SUPPLIED MATERIAL below:
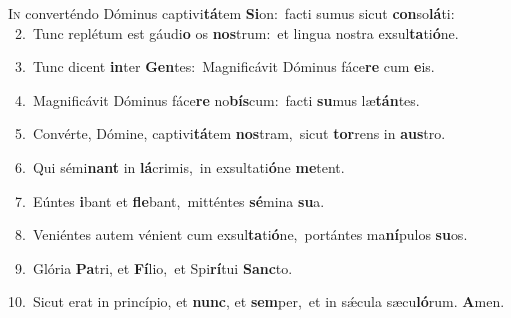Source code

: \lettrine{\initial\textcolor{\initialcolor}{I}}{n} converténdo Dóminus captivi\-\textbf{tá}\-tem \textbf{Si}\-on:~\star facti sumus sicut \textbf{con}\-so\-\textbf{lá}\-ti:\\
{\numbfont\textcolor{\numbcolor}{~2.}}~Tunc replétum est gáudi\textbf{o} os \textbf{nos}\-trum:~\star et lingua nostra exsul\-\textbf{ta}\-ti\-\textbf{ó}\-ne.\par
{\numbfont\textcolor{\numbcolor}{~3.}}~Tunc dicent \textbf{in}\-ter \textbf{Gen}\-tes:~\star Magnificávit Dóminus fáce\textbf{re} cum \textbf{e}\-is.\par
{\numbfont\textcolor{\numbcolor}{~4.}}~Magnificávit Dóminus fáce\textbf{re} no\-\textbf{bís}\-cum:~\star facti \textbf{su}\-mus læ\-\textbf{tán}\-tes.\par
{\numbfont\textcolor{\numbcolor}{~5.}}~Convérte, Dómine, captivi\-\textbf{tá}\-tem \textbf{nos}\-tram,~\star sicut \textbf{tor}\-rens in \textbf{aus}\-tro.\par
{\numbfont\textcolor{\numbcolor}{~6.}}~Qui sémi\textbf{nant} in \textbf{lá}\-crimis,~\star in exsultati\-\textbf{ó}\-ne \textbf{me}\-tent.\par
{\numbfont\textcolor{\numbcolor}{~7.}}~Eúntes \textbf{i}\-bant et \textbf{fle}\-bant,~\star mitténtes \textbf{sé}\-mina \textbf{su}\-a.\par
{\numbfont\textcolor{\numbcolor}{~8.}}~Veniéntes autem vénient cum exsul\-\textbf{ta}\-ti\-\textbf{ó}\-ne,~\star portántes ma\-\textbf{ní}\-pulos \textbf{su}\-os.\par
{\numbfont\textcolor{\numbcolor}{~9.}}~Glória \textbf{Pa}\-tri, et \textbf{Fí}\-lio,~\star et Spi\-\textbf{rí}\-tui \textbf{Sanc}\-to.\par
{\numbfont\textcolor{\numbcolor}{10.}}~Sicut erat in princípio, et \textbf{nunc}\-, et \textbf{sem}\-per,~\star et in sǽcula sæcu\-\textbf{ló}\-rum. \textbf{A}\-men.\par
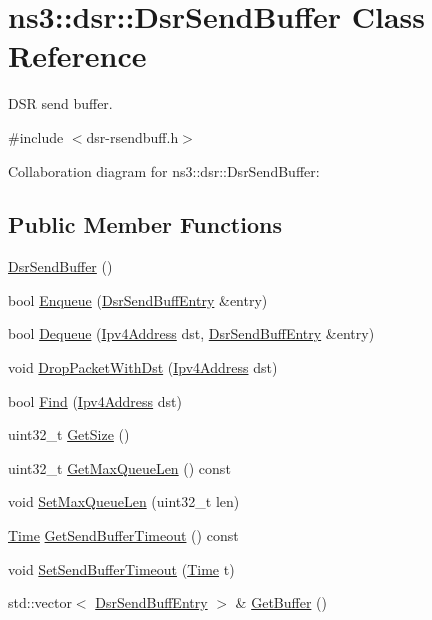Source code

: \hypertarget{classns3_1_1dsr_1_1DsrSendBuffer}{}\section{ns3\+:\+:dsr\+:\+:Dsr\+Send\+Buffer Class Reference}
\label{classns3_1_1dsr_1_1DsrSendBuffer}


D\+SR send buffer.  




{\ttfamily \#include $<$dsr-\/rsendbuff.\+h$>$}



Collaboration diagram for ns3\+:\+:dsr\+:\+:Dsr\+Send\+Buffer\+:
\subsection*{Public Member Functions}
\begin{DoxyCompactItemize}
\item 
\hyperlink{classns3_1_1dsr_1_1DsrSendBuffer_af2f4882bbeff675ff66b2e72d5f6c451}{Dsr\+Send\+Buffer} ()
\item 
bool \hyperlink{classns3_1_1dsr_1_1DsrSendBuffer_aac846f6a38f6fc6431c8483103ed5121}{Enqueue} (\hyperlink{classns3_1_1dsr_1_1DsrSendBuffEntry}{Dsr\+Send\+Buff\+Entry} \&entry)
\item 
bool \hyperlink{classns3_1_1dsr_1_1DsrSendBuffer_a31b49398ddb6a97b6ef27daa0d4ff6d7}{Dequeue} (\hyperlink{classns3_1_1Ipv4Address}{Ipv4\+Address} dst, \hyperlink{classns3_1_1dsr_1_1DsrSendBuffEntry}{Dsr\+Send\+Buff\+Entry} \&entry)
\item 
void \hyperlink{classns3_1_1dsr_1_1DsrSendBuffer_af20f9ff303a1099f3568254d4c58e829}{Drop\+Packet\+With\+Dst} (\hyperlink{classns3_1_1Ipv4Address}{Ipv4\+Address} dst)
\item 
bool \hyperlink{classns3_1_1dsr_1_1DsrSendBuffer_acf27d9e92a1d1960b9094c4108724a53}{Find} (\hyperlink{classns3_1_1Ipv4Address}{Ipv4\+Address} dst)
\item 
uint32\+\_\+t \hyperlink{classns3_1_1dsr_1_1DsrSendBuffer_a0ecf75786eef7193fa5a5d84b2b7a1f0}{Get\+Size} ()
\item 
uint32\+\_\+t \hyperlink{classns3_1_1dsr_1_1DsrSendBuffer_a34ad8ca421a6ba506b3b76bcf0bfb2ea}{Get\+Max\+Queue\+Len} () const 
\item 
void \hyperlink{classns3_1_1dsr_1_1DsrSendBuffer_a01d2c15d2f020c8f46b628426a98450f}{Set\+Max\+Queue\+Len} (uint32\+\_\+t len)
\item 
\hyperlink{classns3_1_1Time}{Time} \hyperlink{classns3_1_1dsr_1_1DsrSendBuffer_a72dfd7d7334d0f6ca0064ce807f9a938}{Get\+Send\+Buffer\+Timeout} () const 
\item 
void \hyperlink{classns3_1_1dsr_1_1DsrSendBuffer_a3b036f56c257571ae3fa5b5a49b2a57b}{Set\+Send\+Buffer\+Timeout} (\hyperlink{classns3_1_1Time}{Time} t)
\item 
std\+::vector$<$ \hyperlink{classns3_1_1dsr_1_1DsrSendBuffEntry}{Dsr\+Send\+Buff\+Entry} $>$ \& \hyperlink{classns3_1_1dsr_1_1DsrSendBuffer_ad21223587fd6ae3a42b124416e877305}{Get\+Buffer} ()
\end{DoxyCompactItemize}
End of SUPPLIED MATERIAL.
__REQUIRED WORK__
Exclude every picture and copy the remaining data exactly.

__COMPLETED EXERCISE__
Source code

: \lettrine{\initial\textcolor{\initialcolor}{I}}{n} converténdo Dóminus captivi\-\textbf{tá}\-tem \textbf{Si}\-on:~\star facti sumus sicut \textbf{con}\-so\-\textbf{lá}\-ti:\\
{\numbfont\textcolor{\numbcolor}{~2.}}~Tunc replétum est gáudi\textbf{o} os \textbf{nos}\-trum:~\star et lingua nostra exsul\-\textbf{ta}\-ti\-\textbf{ó}\-ne.\par
{\numbfont\textcolor{\numbcolor}{~3.}}~Tunc dicent \textbf{in}\-ter \textbf{Gen}\-tes:~\star Magnificávit Dóminus fáce\textbf{re} cum \textbf{e}\-is.\par
{\numbfont\textcolor{\numbcolor}{~4.}}~Magnificávit Dóminus fáce\textbf{re} no\-\textbf{bís}\-cum:~\star facti \textbf{su}\-mus læ\-\textbf{tán}\-tes.\par
{\numbfont\textcolor{\numbcolor}{~5.}}~Convérte, Dómine, captivi\-\textbf{tá}\-tem \textbf{nos}\-tram,~\star sicut \textbf{tor}\-rens in \textbf{aus}\-tro.\par
{\numbfont\textcolor{\numbcolor}{~6.}}~Qui sémi\textbf{nant} in \textbf{lá}\-crimis,~\star in exsultati\-\textbf{ó}\-ne \textbf{me}\-tent.\par
{\numbfont\textcolor{\numbcolor}{~7.}}~Eúntes \textbf{i}\-bant et \textbf{fle}\-bant,~\star mitténtes \textbf{sé}\-mina \textbf{su}\-a.\par
{\numbfont\textcolor{\numbcolor}{~8.}}~Veniéntes autem vénient cum exsul\-\textbf{ta}\-ti\-\textbf{ó}\-ne,~\star portántes ma\-\textbf{ní}\-pulos \textbf{su}\-os.\par
{\numbfont\textcolor{\numbcolor}{~9.}}~Glória \textbf{Pa}\-tri, et \textbf{Fí}\-lio,~\star et Spi\-\textbf{rí}\-tui \textbf{Sanc}\-to.\par
{\numbfont\textcolor{\numbcolor}{10.}}~Sicut erat in princípio, et \textbf{nunc}\-, et \textbf{sem}\-per,~\star et in sǽcula sæcu\-\textbf{ló}\-rum. \textbf{A}\-men.\par
Source code

: \hypertarget{classns3_1_1dsr_1_1DsrSendBuffer}{}\section{ns3\+:\+:dsr\+:\+:Dsr\+Send\+Buffer Class Reference}
\label{classns3_1_1dsr_1_1DsrSendBuffer}


D\+SR send buffer.  




{\ttfamily \#include $<$dsr-\/rsendbuff.\+h$>$}



Collaboration diagram for ns3\+:\+:dsr\+:\+:Dsr\+Send\+Buffer\+:
\subsection*{Public Member Functions}
\begin{DoxyCompactItemize}
\item 
\hyperlink{classns3_1_1dsr_1_1DsrSendBuffer_af2f4882bbeff675ff66b2e72d5f6c451}{Dsr\+Send\+Buffer} ()
\item 
bool \hyperlink{classns3_1_1dsr_1_1DsrSendBuffer_aac846f6a38f6fc6431c8483103ed5121}{Enqueue} (\hyperlink{classns3_1_1dsr_1_1DsrSendBuffEntry}{Dsr\+Send\+Buff\+Entry} \&entry)
\item 
bool \hyperlink{classns3_1_1dsr_1_1DsrSendBuffer_a31b49398ddb6a97b6ef27daa0d4ff6d7}{Dequeue} (\hyperlink{classns3_1_1Ipv4Address}{Ipv4\+Address} dst, \hyperlink{classns3_1_1dsr_1_1DsrSendBuffEntry}{Dsr\+Send\+Buff\+Entry} \&entry)
\item 
void \hyperlink{classns3_1_1dsr_1_1DsrSendBuffer_af20f9ff303a1099f3568254d4c58e829}{Drop\+Packet\+With\+Dst} (\hyperlink{classns3_1_1Ipv4Address}{Ipv4\+Address} dst)
\item 
bool \hyperlink{classns3_1_1dsr_1_1DsrSendBuffer_acf27d9e92a1d1960b9094c4108724a53}{Find} (\hyperlink{classns3_1_1Ipv4Address}{Ipv4\+Address} dst)
\item 
uint32\+\_\+t \hyperlink{classns3_1_1dsr_1_1DsrSendBuffer_a0ecf75786eef7193fa5a5d84b2b7a1f0}{Get\+Size} ()
\item 
uint32\+\_\+t \hyperlink{classns3_1_1dsr_1_1DsrSendBuffer_a34ad8ca421a6ba506b3b76bcf0bfb2ea}{Get\+Max\+Queue\+Len} () const 
\item 
void \hyperlink{classns3_1_1dsr_1_1DsrSendBuffer_a01d2c15d2f020c8f46b628426a98450f}{Set\+Max\+Queue\+Len} (uint32\+\_\+t len)
\item 
\hyperlink{classns3_1_1Time}{Time} \hyperlink{classns3_1_1dsr_1_1DsrSendBuffer_a72dfd7d7334d0f6ca0064ce807f9a938}{Get\+Send\+Buffer\+Timeout} () const 
\item 
void \hyperlink{classns3_1_1dsr_1_1DsrSendBuffer_a3b036f56c257571ae3fa5b5a49b2a57b}{Set\+Send\+Buffer\+Timeout} (\hyperlink{classns3_1_1Time}{Time} t)
\item 
std\+::vector$<$ \hyperlink{classns3_1_1dsr_1_1DsrSendBuffEntry}{Dsr\+Send\+Buff\+Entry} $>$ \& \hyperlink{classns3_1_1dsr_1_1DsrSendBuffer_ad21223587fd6ae3a42b124416e877305}{Get\+Buffer} ()
\end{DoxyCompactItemize}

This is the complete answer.